SET007 Axioms: SET007+680.ax
%------------------------------------------------------------------------------
% File : SET007+680 : TPTP v9.0.0. Released v3.4.0.
% Domain : Set Theory
% Axioms : Dynkin's Lemma in Measure Theory
% Version : [Urb08] axioms.
% English :
% Refs : [Mat90] Matuszewski (1990), Formalized Mathematics
% : [Urb07] Urban (2007), MPTP 0.2: Design, Implementation, and In
% : [Urb08] Urban (2006), Email to G. Sutcliffe
% Source : [Urb08]
% Names : dynkin [Urb08]
% Status : Satisfiable
% Syntax : Number of formulae : 54 ( 5 unt; 0 def)

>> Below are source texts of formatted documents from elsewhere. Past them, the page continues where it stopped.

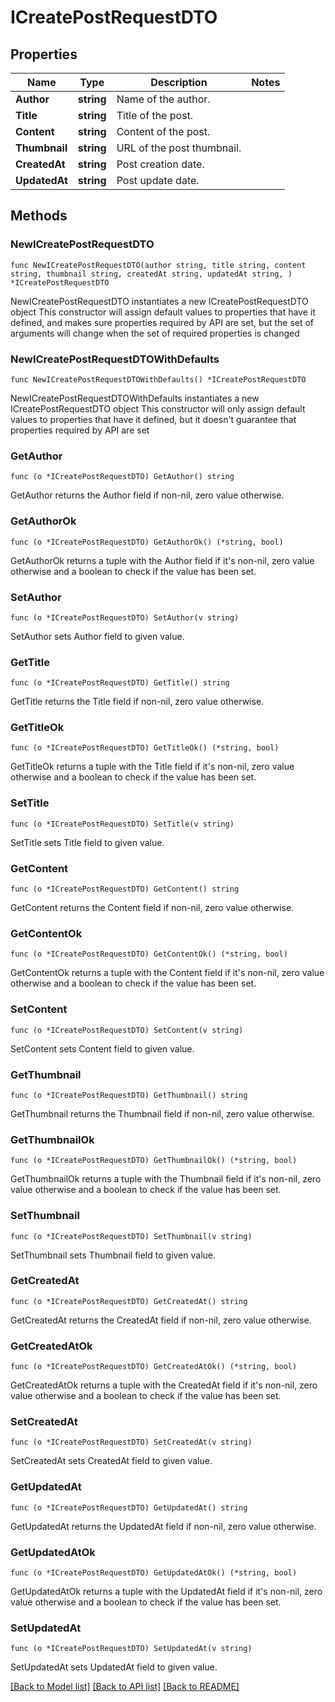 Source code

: # ICreatePostRequestDTO

## Properties

Name | Type | Description | Notes
------------ | ------------- | ------------- | -------------
**Author** | **string** | Name of the author. | 
**Title** | **string** | Title of the post. | 
**Content** | **string** | Content of the post. | 
**Thumbnail** | **string** | URL of the post thumbnail. | 
**CreatedAt** | **string** | Post creation date. | 
**UpdatedAt** | **string** | Post update date. | 

## Methods

### NewICreatePostRequestDTO

`func NewICreatePostRequestDTO(author string, title string, content string, thumbnail string, createdAt string, updatedAt string, ) *ICreatePostRequestDTO`

NewICreatePostRequestDTO instantiates a new ICreatePostRequestDTO object
This constructor will assign default values to properties that have it defined,
and makes sure properties required by API are set, but the set of arguments
will change when the set of required properties is changed

### NewICreatePostRequestDTOWithDefaults

`func NewICreatePostRequestDTOWithDefaults() *ICreatePostRequestDTO`

NewICreatePostRequestDTOWithDefaults instantiates a new ICreatePostRequestDTO object
This constructor will only assign default values to properties that have it defined,
but it doesn't guarantee that properties required by API are set

### GetAuthor

`func (o *ICreatePostRequestDTO) GetAuthor() string`

GetAuthor returns the Author field if non-nil, zero value otherwise.

### GetAuthorOk

`func (o *ICreatePostRequestDTO) GetAuthorOk() (*string, bool)`

GetAuthorOk returns a tuple with the Author field if it's non-nil, zero value otherwise
and a boolean to check if the value has been set.

### SetAuthor

`func (o *ICreatePostRequestDTO) SetAuthor(v string)`

SetAuthor sets Author field to given value.


### GetTitle

`func (o *ICreatePostRequestDTO) GetTitle() string`

GetTitle returns the Title field if non-nil, zero value otherwise.

### GetTitleOk

`func (o *ICreatePostRequestDTO) GetTitleOk() (*string, bool)`

GetTitleOk returns a tuple with the Title field if it's non-nil, zero value otherwise
and a boolean to check if the value has been set.

### SetTitle

`func (o *ICreatePostRequestDTO) SetTitle(v string)`

SetTitle sets Title field to given value.


### GetContent

`func (o *ICreatePostRequestDTO) GetContent() string`

GetContent returns the Content field if non-nil, zero value otherwise.

### GetContentOk

`func (o *ICreatePostRequestDTO) GetContentOk() (*string, bool)`

GetContentOk returns a tuple with the Content field if it's non-nil, zero value otherwise
and a boolean to check if the value has been set.

### SetContent

`func (o *ICreatePostRequestDTO) SetContent(v string)`

SetContent sets Content field to given value.


### GetThumbnail

`func (o *ICreatePostRequestDTO) GetThumbnail() string`

GetThumbnail returns the Thumbnail field if non-nil, zero value otherwise.

### GetThumbnailOk

`func (o *ICreatePostRequestDTO) GetThumbnailOk() (*string, bool)`

GetThumbnailOk returns a tuple with the Thumbnail field if it's non-nil, zero value otherwise
and a boolean to check if the value has been set.

### SetThumbnail

`func (o *ICreatePostRequestDTO) SetThumbnail(v string)`

SetThumbnail sets Thumbnail field to given value.


### GetCreatedAt

`func (o *ICreatePostRequestDTO) GetCreatedAt() string`

GetCreatedAt returns the CreatedAt field if non-nil, zero value otherwise.

### GetCreatedAtOk

`func (o *ICreatePostRequestDTO) GetCreatedAtOk() (*string, bool)`

GetCreatedAtOk returns a tuple with the CreatedAt field if it's non-nil, zero value otherwise
and a boolean to check if the value has been set.

### SetCreatedAt

`func (o *ICreatePostRequestDTO) SetCreatedAt(v string)`

SetCreatedAt sets CreatedAt field to given value.


### GetUpdatedAt

`func (o *ICreatePostRequestDTO) GetUpdatedAt() string`

GetUpdatedAt returns the UpdatedAt field if non-nil, zero value otherwise.

### GetUpdatedAtOk

`func (o *ICreatePostRequestDTO) GetUpdatedAtOk() (*string, bool)`

GetUpdatedAtOk returns a tuple with the UpdatedAt field if it's non-nil, zero value otherwise
and a boolean to check if the value has been set.

### SetUpdatedAt

`func (o *ICreatePostRequestDTO) SetUpdatedAt(v string)`

SetUpdatedAt sets UpdatedAt field to given value.



[[Back to Model list]](../README.md#documentation-for-models) [[Back to API list]](../README.md#documentation-for-api-endpoints) [[Back to README]](../README.md)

% Number of atoms : 302 ( 21 equ)
% Maximal formula atoms : 13 ( 5 avg)
% Number of connectives : 306 ( 58 ~; 0 |; 100 &)
% ( 10 <=>; 138 =>; 0 <=; 0 <~>)
% Maximal formula depth : 13 ( 8 avg)
% Maximal term depth : 6 ( 1 avg)
% Number of predicates : 20 ( 18 usr; 1 prp; 0-3 aty)
% Number of functors : 34 ( 34 usr; 5 con; 0-4 aty)
% Number of variables : 154 ( 152 !; 2 ?)
% SPC :
% Comments : The individual reference can be found in [Mat90] by looking for
% the name provided by [Urb08].
% : Translated by MPTP from the Mizar Mathematical Library 4.48.930.
% : These set theory axioms are used in encodings of problems in
% various domains, including ALG, CAT, GRP, LAT, SET, and TOP.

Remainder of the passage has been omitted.